As with most films nowadays, there are two distinct musical elements, the film's score and the film's soundtrack. The soundtrack referred to here us through the liberal application of pop songs throughout a film. Whether they are oldies, country, standards, or even newer rock and pop songs, can't get away from films being permeated with that music. This is usually done nowadays in place of a score, limiting a composer's involvement to about 15-30 minutes of work for a 90-minute picture. I only bring this up to mention how completely different the musical score can be from the soundtrack for the same film. Enough so, that upon listening to one with out the other has you expecting one thing from a movie that you inevitably will not get.
The soundtrack, as released by Hip-O records, is basically filled with 1970s semi-pop songs (with an emphasis on Three Dog Night) that are well placed in a jukebox of a local greasy spoon - and as the film was basically populated with "townies", the collection of songs works pretty well in the film. Additionally, the unreleased (except on a promotional CD) score by relative newcomer Michael Travera gets you thinking about the film in the right way. The film is a comedic mystery about who killed the most unliked woman in town, Mona Dearly, and the hunt for suspects, no matter how numerous, thereafter. Everyone has a motive and no one is willing to produce answers for Police Chief Wyatt Rash, played by Danny DeVito, to help wrap the case up quickly. Since it's an oddball story to begin with, Michael produces an equally oddball score, with elements of ragtime, old-fashioned jazz, and a touch of the recently rediscovered Klezmer style of music. Of course, no one will ever get to hear that, because none of it appears on the album.
As I mentioned earlier, the songs here are what can be construed, at one time or another, as "pop" hits. This release has four entries from Three Dog Night as well as Mungo Jerry's lone hit, "In The Summertime", making, from what I know, it's first appearance on a soundtrack in years, possibly ever. Among the number of reviews I've seen of this film highlighting it's take on "white trash", I'm not sure this would be the kind of music they would really listen to. I grew up near prime social real estate like that, and if this album was meant to portray that, I think they missed their mark by leaps and bounds. For the setting of the mid to late 1980s, we should be thinking pro-wrestling, swap meets and monster truck rallies… actually not much different from today. I think a visit to any of the venues mentioned will at least help get the gist of the musical tastes.
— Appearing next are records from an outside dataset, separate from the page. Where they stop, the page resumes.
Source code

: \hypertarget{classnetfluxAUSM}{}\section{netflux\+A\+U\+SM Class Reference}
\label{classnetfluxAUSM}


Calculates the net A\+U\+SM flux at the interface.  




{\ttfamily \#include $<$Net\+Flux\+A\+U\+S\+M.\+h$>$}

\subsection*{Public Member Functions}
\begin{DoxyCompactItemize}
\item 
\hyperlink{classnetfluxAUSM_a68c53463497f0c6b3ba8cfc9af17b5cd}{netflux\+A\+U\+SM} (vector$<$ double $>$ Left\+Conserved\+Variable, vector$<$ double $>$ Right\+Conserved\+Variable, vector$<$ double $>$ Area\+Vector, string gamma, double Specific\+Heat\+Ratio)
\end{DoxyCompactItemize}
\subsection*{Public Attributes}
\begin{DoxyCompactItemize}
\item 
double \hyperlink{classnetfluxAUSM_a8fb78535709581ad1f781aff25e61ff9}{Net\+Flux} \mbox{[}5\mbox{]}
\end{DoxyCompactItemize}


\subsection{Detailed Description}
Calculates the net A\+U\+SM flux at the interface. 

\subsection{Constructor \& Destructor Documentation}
No matter how many folks say how great a "song" is that has been taken from the pop world and placed onto a soundtrack, it's still just pimping the film based upon the past performance of the song. That's my own opinion, I could be wrong.
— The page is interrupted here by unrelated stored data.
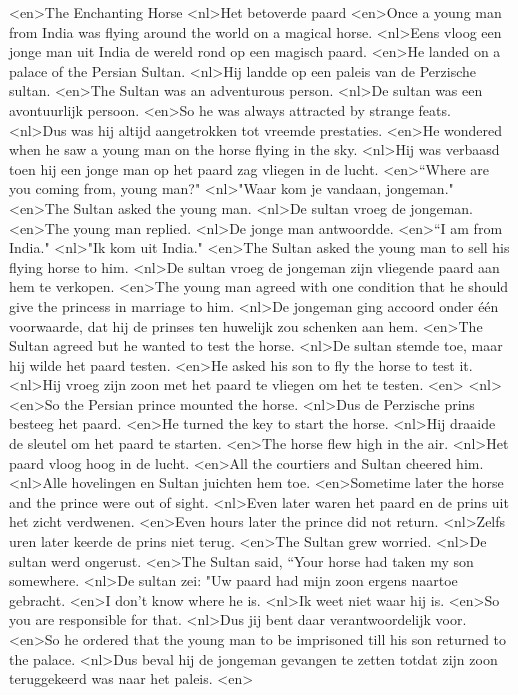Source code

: <en>The Enchanting Horse
<nl>Het betoverde paard
<en>Once a young man from India was flying around the world on a magical horse.
<nl>Eens vloog een jonge man uit India de wereld rond op een magisch paard.
<en>He landed on a palace of the Persian Sultan.
<nl>Hij landde op een paleis van de Perzische sultan.
<en>The Sultan was an adventurous person.
<nl>De sultan was een avontuurlijk persoon.
<en>So he was always attracted by strange feats.
<nl>Dus was hij altijd aangetrokken tot vreemde prestaties.
<en>He wondered when he saw a young man on the horse flying in the sky.
<nl>Hij was verbaasd toen hij een jonge man op het paard zag vliegen in de lucht.
<en>“Where are you coming from, young man?"
<nl>"Waar kom je vandaan, jongeman."
<en>The Sultan asked the young man.
<nl>De sultan vroeg de jongeman.
<en>The young man replied.
<nl>De jonge man antwoordde.
<en>“I am from India."
<nl>"Ik kom uit India."
<en>The Sultan asked the young man to sell his flying horse to him.
<nl>De sultan vroeg de jongeman zijn vliegende paard aan hem te verkopen.
<en>The young man agreed with one condition that he should give the princess in marriage to him.
<nl>De jongeman ging accoord onder één voorwaarde, dat hij de prinses ten huwelijk zou schenken aan hem.
<en>The Sultan agreed but he wanted to test the horse.
<nl>De sultan stemde toe, maar hij wilde het paard testen.
<en>He asked his son to fly the horse to test it.
<nl>Hij vroeg zijn zoon met het paard te vliegen om het te testen.
<en>
<nl>
<en>So the Persian prince mounted the horse.
<nl>Dus de Perzische prins besteeg het paard.
<en>He turned the key to start the horse.
<nl>Hij draaide de sleutel om het paard te starten.
<en>The horse flew high in the air.
<nl>Het paard vloog hoog in de lucht.
<en>All the courtiers and Sultan cheered him.
<nl>Alle hovelingen en Sultan juichten hem toe.
<en>Sometime later the horse and the prince were out of sight.
<nl>Even later waren het paard en de prins uit het zicht verdwenen.
<en>Even hours later the prince did not return.
<nl>Zelfs uren later keerde de prins niet terug.
<en>The Sultan grew worried.
<nl>De sultan werd ongerust.
<en>The Sultan said, “Your horse had taken my son somewhere.
<nl>De sultan zei: "Uw paard had mijn zoon ergens naartoe gebracht.
<en>I don't know where he is.
<nl>Ik weet niet waar hij is.
<en>So you are responsible for that.
<nl>Dus jij bent daar verantwoordelijk voor.
<en>So he ordered that the young man to be imprisoned till his son returned to the palace.
<nl>Dus beval hij de jongeman gevangen te zetten totdat zijn zoon teruggekeerd was naar het paleis.
<en>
With sixteen vocal prostitutes for the film on this album, it would have been nice to give the score some credit. Even RCA's Return To Me, which I also lambasted for same treatment of songs, had enough to give two tracks to the composer, Nicholas Pike. What makes an album like this a travesty, both to the film it's for, and to soundtracks in general, is the need to toy with the original songs. Case in point, adding a toilet flush to Three Dog Night's "Sure As I'm Sitting Here". Great, it may have been funny in the movie, and bring back what ever humor may have been gleaned from the movie, but I'm sure Three Dog Night and their legion, albeit somewhat smaller nowadays, of fans dislike the usage and connotation. I guess my main complaint, is that if you're a record company trying to resurrect sales of old catalog songs, put out a compilation as a compilation and stop using films as pimps for it. It's also releases like this that lend no hope for the future of film soundtracks approaching anything other than being marketing tools in an effort to support box office receipts.